Rendered images with source text
§

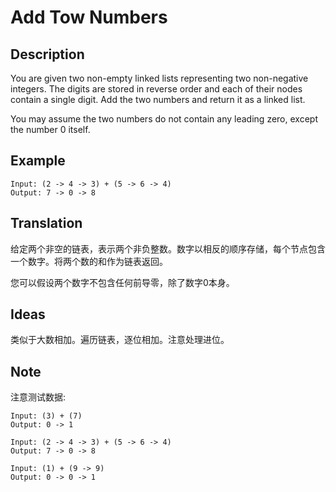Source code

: # Add Tow Numbers
## Description
You are given two non-empty linked lists representing two non-negative integers. The digits are stored in reverse order and each of their nodes contain a single digit. Add the two numbers and return it as a linked list.

You may assume the two numbers do not contain any leading zero, except the number 0 itself.

## Example
```$xslt
Input: (2 -> 4 -> 3) + (5 -> 6 -> 4)
Output: 7 -> 0 -> 8
```
## Translation

给定两个非空的链表，表示两个非负整数。数字以相反的顺序存储，每个节点包含一个数字。将两个数的和作为链表返回。 

您可以假设两个数字不包含任何前导零，除了数字0本身。
## Ideas
类似于大数相加。遍历链表，逐位相加。注意处理进位。
## Note
注意测试数据:

```$xslt
Input: (3) + (7)
Output: 0 -> 1

Input: (2 -> 4 -> 3) + (5 -> 6 -> 4)
Output: 7 -> 0 -> 8

Input: (1) + (9 -> 9)
Output: 0 -> 0 -> 1
``` 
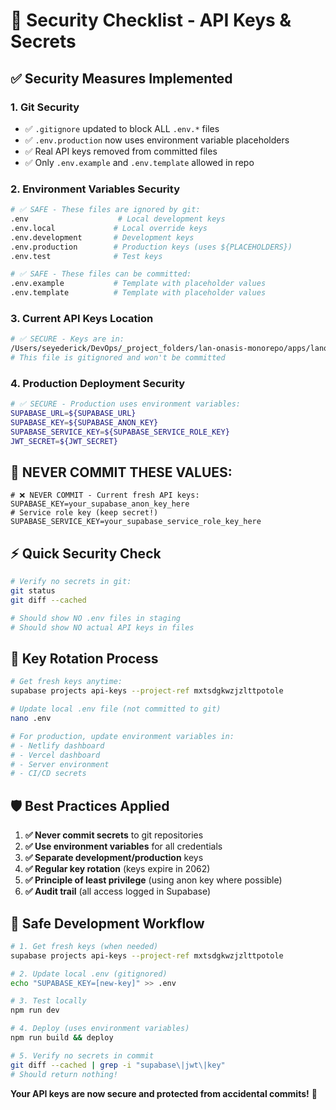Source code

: # 🔐 Security Checklist - API Keys & Secrets

## ✅ **Security Measures Implemented**

### **1. Git Security**
- ✅ `.gitignore` updated to block ALL `.env.*` files
- ✅ `.env.production` now uses environment variable placeholders
- ✅ Real API keys removed from committed files
- ✅ Only `.env.example` and `.env.template` allowed in repo

### **2. Environment Variables Security**
```bash
# ✅ SAFE - These files are ignored by git:
.env                    # Local development keys
.env.local             # Local override keys  
.env.development       # Development keys
.env.production        # Production keys (uses ${PLACEHOLDERS})
.env.test              # Test keys

# ✅ SAFE - These files can be committed:
.env.example           # Template with placeholder values
.env.template          # Template with placeholder values
```

### **3. Current API Keys Location**
```bash
# ✅ SECURE - Keys are in:
/Users/seyederick/DevOps/_project_folders/lan-onasis-monorepo/apps/lanonasis-maas/.env
# This file is gitignored and won't be committed
```

### **4. Production Deployment Security**
```bash
# ✅ SECURE - Production uses environment variables:
SUPABASE_URL=${SUPABASE_URL}
SUPABASE_KEY=${SUPABASE_ANON_KEY}  
SUPABASE_SERVICE_KEY=${SUPABASE_SERVICE_ROLE_KEY}
JWT_SECRET=${JWT_SECRET}
```

## 🚨 **NEVER COMMIT THESE VALUES:**

```env
# ❌ NEVER COMMIT - Current fresh API keys:
SUPABASE_KEY=your_supabase_anon_key_here
# Service role key (keep secret!)
SUPABASE_SERVICE_KEY=your_supabase_service_role_key_here
```

## ⚡ **Quick Security Check**

```bash
# Verify no secrets in git:
git status
git diff --cached

# Should show NO .env files in staging
# Should show NO actual API keys in files
```

## 🔄 **Key Rotation Process**

```bash
# Get fresh keys anytime:
supabase projects api-keys --project-ref mxtsdgkwzjzlttpotole

# Update local .env file (not committed to git)
nano .env

# For production, update environment variables in:
# - Netlify dashboard
# - Vercel dashboard  
# - Server environment
# - CI/CD secrets
```

## 🛡️ **Best Practices Applied**

1. **✅ Never commit secrets** to git repositories
2. **✅ Use environment variables** for all credentials  
3. **✅ Separate development/production** keys
4. **✅ Regular key rotation** (keys expire in 2062)
5. **✅ Principle of least privilege** (using anon key where possible)
6. **✅ Audit trail** (all access logged in Supabase)

## 🎯 **Safe Development Workflow**

```bash
# 1. Get fresh keys (when needed)
supabase projects api-keys --project-ref mxtsdgkwzjzlttpotole

# 2. Update local .env (gitignored)
echo "SUPABASE_KEY=[new-key]" >> .env

# 3. Test locally
npm run dev

# 4. Deploy (uses environment variables)
npm run build && deploy

# 5. Verify no secrets in commit
git diff --cached | grep -i "supabase\|jwt\|key"
# Should return nothing!
```

**Your API keys are now secure and protected from accidental commits!** 🔐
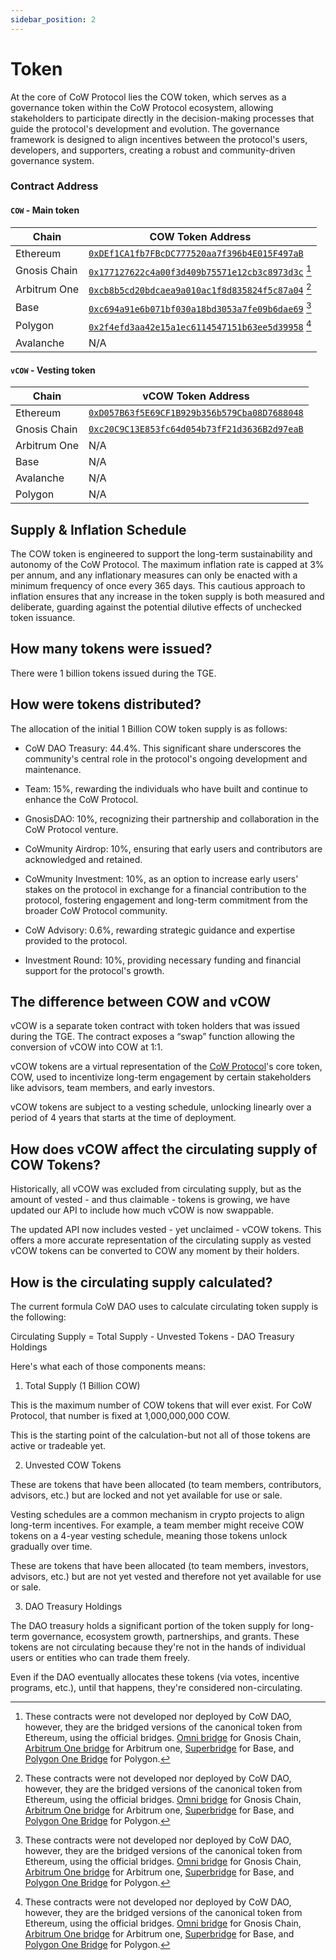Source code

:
 ```yaml
---
sidebar_position: 2
---
```


# Token

At the core of CoW Protocol lies the COW token, which serves as a governance token within the CoW Protocol ecosystem, allowing stakeholders to participate directly in the decision-making processes that guide the protocol's development and evolution. The governance framework is designed to align incentives between the protocol's users, developers, and supporters, creating a robust and community-driven governance system.

### Contract Address

#### `COW` - Main token

| **Chain**    | **COW Token Address**                                                                                                                   |
| ------------ | --------------------------------------------------------------------------------------------------------------------------------------- |
| Ethereum     | [`0xDEf1CA1fb7FBcDC777520aa7f396b4E015F497aB`](https://etherscan.io/token/0xDEf1CA1fb7FBcDC777520aa7f396b4E015F497aB)                   |
| Gnosis Chain | [`0x177127622c4a00f3d409b75571e12cb3c8973d3c`](https://gnosisscan.io/token/0x177127622c4a00f3d409b75571e12cb3c8973d3c) [^bridgedTokens] |
| Arbitrum One | [`0xcb8b5cd20bdcaea9a010ac1f8d835824f5c87a04`](https://arbiscan.io/token/0xcb8b5cd20bdcaea9a010ac1f8d835824f5c87a04) [^bridgedTokens]   |
| Base         | [`0xc694a91e6b071bf030a18bd3053a7fe09b6dae69`](https://basescan.org/token/0xc694a91e6b071bf030a18bd3053a7fe09b6dae69) [^bridgedTokens]  |
| Polygon      | [`0x2f4efd3aa42e15a1ec6114547151b63ee5d39958`](https://polygonscan.com/token/0x2f4efd3aa42e15a1ec6114547151b63ee5d39958) [^bridgedTokens]  |
| Avalanche    | N/A |

[^bridgedTokens]:
    These contracts were not developed nor deployed by CoW DAO, however, they are the bridged versions of the canonical token from Ethereum, using the official bridges.
    [Omni bridge](https://gnosisscan.io/address/0xf6A78083ca3e2a662D6dd1703c939c8aCE2e268d#code) for Gnosis Chain, [Arbitrum One bridge](https://arbiscan.io/address/0x09e9222e96e7b4ae2a407b98d48e330053351eee#code) for Arbitrum one, [Superbridge](https://basescan.org/tx/0xf76a915b7db279a4e559dbc382462e23cb63615f3d3a87ddf36bd96cedf4ca56) for Base, and [Polygon One Bridge](https://portal.polygon.technology/bridge) for Polygon.

#### `vCOW` - Vesting token

| **Chain**    | **vCOW Token Address**                                                                                                 |
| ------------ | ---------------------------------------------------------------------------------------------------------------------- |
| Ethereum     | [`0xD057B63f5E69CF1B929b356b579Cba08D7688048`](https://etherscan.io/token/0xD057B63f5E69CF1B929b356b579Cba08D7688048)  |
| Gnosis Chain | [`0xc20C9C13E853fc64d054b73fF21d3636B2d97eaB`](https://gnosisscan.io/token/0xc20C9C13E853fc64d054b73fF21d3636B2d97eaB) |
| Arbitrum One | N/A                                                                                                                    |
| Base         | N/A                                                                                                                    |
| Avalanche    | N/A                                                                                                                    |
| Polygon      | N/A                                                                                                                    |

## Supply & Inflation Schedule

The COW token is engineered to support the long-term sustainability and autonomy of the CoW Protocol. The maximum inflation rate is capped at 3% per annum, and any inflationary measures can only be enacted with a minimum frequency of once every 365 days. This cautious approach to inflation ensures that any increase in the token supply is both measured and deliberate, guarding against the potential dilutive effects of unchecked token issuance.


## How many tokens were issued?

  

There were 1 billion tokens issued during the TGE.

## How were tokens distributed?

  

The allocation of the initial 1 Billion COW token supply is as follows:

-   CoW DAO Treasury: 44.4%. This significant share underscores the community's central role in the protocol's ongoing development and maintenance.
    
-   Team: 15%, rewarding the individuals who have built and continue to enhance the CoW Protocol.
    
-   GnosisDAO: 10%, recognizing their partnership and collaboration in the CoW Protocol venture.
    
-   CoWmunity Airdrop: 10%, ensuring that early users and contributors are acknowledged and retained.
    
-   CoWmunity Investment: 10%, as an option to increase early users' stakes on the protocol in exchange for a financial contribution to the protocol, fostering engagement and long-term commitment from the broader CoW Protocol community.
    
-   CoW Advisory: 0.6%, rewarding strategic guidance and expertise provided to the protocol.
    
-   Investment Round: 10%, providing necessary funding and financial support for the protocol's growth.
    

## The difference between COW and vCOW

  

vCOW is a separate token contract with token holders that was issued during the TGE. The contract exposes a “swap” function allowing the conversion of vCOW into COW at 1:1.

  

vCOW tokens are a virtual representation of the [CoW Protocol](https://docs.cow.fi/governance/token)'s core token, COW, used to incentivize long-term engagement by certain stakeholders like advisors, team members, and early investors.

  

vCOW tokens are subject to a vesting schedule, unlocking linearly over a period of 4 years that starts at the time of deployment.

## How does vCOW affect the circulating supply of COW Tokens?

  

Historically, all vCOW was excluded from circulating supply, but as the amount of vested - and thus claimable - tokens is growing, we have updated our API to include how much vCOW is now swappable.

  

The updated API now includes vested - yet unclaimed - vCOW tokens. This offers a more accurate representation of the circulating supply as vested vCOW tokens can be converted to COW any moment by their holders.

## How is the circulating supply calculated?

  

The current formula CoW DAO uses to calculate circulating token supply is the following:

  

Circulating Supply = Total Supply - Unvested Tokens - DAO Treasury Holdings

  

Here's what each of those components means:

  

1. Total Supply (1 Billion COW)

This is the maximum number of COW tokens that will ever exist. For CoW Protocol, that number is fixed at 1,000,000,000 COW.

  

This is the starting point of the calculation-but not all of those tokens are active or tradeable yet.

  

2. Unvested COW Tokens

These are tokens that have been allocated (to team members, contributors, advisors, etc.) but are locked and not yet available for use or sale.

  

Vesting schedules are a common mechanism in crypto projects to align long-term incentives. For example, a team member might receive COW tokens on a 4-year vesting schedule, meaning those tokens unlock gradually over time.

  

These are tokens that have been allocated (to team members, investors, advisors, etc.) but are not yet vested and therefore not yet available for use or sale.

  

3. DAO Treasury Holdings

The DAO treasury holds a significant portion of the token supply for long-term governance, ecosystem growth, partnerships, and grants. These tokens are not circulating because they're not in the hands of individual users or entities who can trade them freely.

  

Even if the DAO eventually allocates these tokens (via votes, incentive programs, etc.), until that happens, they're considered non-circulating.
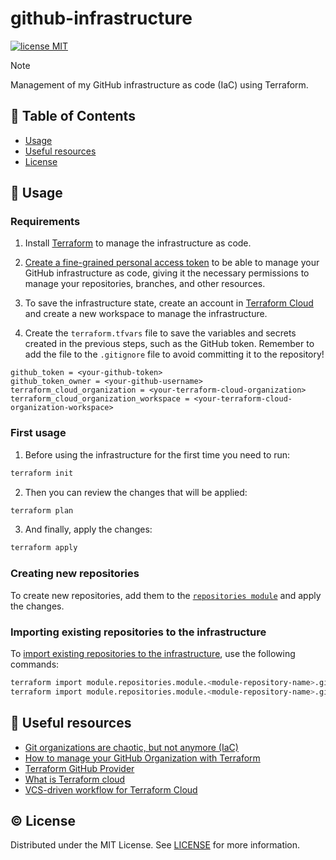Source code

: # github-infrastructure <!-- omit in toc -->

[![license MIT](https://img.shields.io/github/license/inigomarquinez/github-infrastructure?style=flat-square&labelColor=292a44&color=663399)](./LICENSE)

> [!NOTE]
> Management of my GitHub infrastructure as code (IaC) using Terraform.

## 📖 Table of Contents <!-- omit in toc -->

- [Usage](#📄-usage)
- [Useful resources](#🔗-useful-resources)
- [License](#©️-license)

## 📄 Usage

### Requirements

1. Install [Terraform](https://developer.hashicorp.com/terraform/install) to manage the infrastructure as code.

2. [Create a fine-grained personal access token](https://docs.github.com/en/authentication/keeping-your-account-and-data-secure/managing-your-personal-access-tokens#creating-a-fine-grained-personal-access-token) to be able to manage your GitHub infrastructure as code, giving it the necessary permissions to manage your repositories, branches, and other resources.

3. To save the infrastructure state, create an account in [Terraform Cloud](https://app.terraform.io/app) and create a new workspace to manage the infrastructure. 

4. Create the `terraform.tfvars` file to save the variables and secrets created in the previous steps, such as the GitHub token. Remember to add the file to the `.gitignore` file to avoid committing it to the repository!

```hcl
github_token = <your-github-token>
github_token_owner = <your-github-username>
terraform_cloud_organization = <your-terraform-cloud-organization>
terraform_cloud_organization_workspace = <your-terraform-cloud-organization-workspace>
```

### First usage

1. Before using the infrastructure for the first time you need to run:

```bash
terraform init
```

2. Then you can review the changes that will be applied:

```bash
terraform plan
```

3. And finally, apply the changes:

```bash
terraform apply
```

### Creating new repositories

To create new repositories, add them to the [`repositories module`](./repositories/main.tf) and apply the changes.

### Importing existing repositories to the infrastructure

To [import existing repositories to the infrastructure](https://registry.terraform.io/providers/integrations/github/latest/docs/resources/repository#template-repositories), use the following commands:

```bash
terraform import module.repositories.module.<module-repository-name>.github_repository.repository <repository-name>
terraform import module.repositories.module.<module-repository-name>.github_branch.default <repository-name>:<branch-name>
```


## 🔗 Useful resources

- [Git organizations are chaotic, but not anymore (IaC)](https://bounteous17.medium.com/git-organizations-are-chaotic-but-not-anymore-iac-70e20bfc1672)
- [How to manage your GitHub Organization with Terraform](https://blog.terramate.io/how-to-manage-your-github-organization-with-terraform-1b584b2ea177)
- [Terraform GitHub Provider](https://registry.terraform.io/providers/integrations/github/latest/docs)
- [What is Terraform cloud](https://developer.hashicorp.com/terraform/tutorials/cloud-get-started/cloud-sign-up)
- [VCS-driven workflow for Terraform Cloud](https://developer.hashicorp.com/terraform/tutorials/cloud-get-started/cloud-vcs-change)


## ©️ License

Distributed under the MIT License. See [LICENSE](./LICENSE) for more information.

§

EXERCISE DIRECTIONS >> Your answer should be every line above that contains the word "them".

REPLY TO THE EXERCISE >>
The DAO treasury holds a significant portion of the token supply for long-term governance, ecosystem growth, partnerships, and grants. These tokens are not circulating because they're not in the hands of individual users or entities who can trade them freely.
To create new repositories, add them to the [`repositories module`](./repositories/main.tf) and apply the changes.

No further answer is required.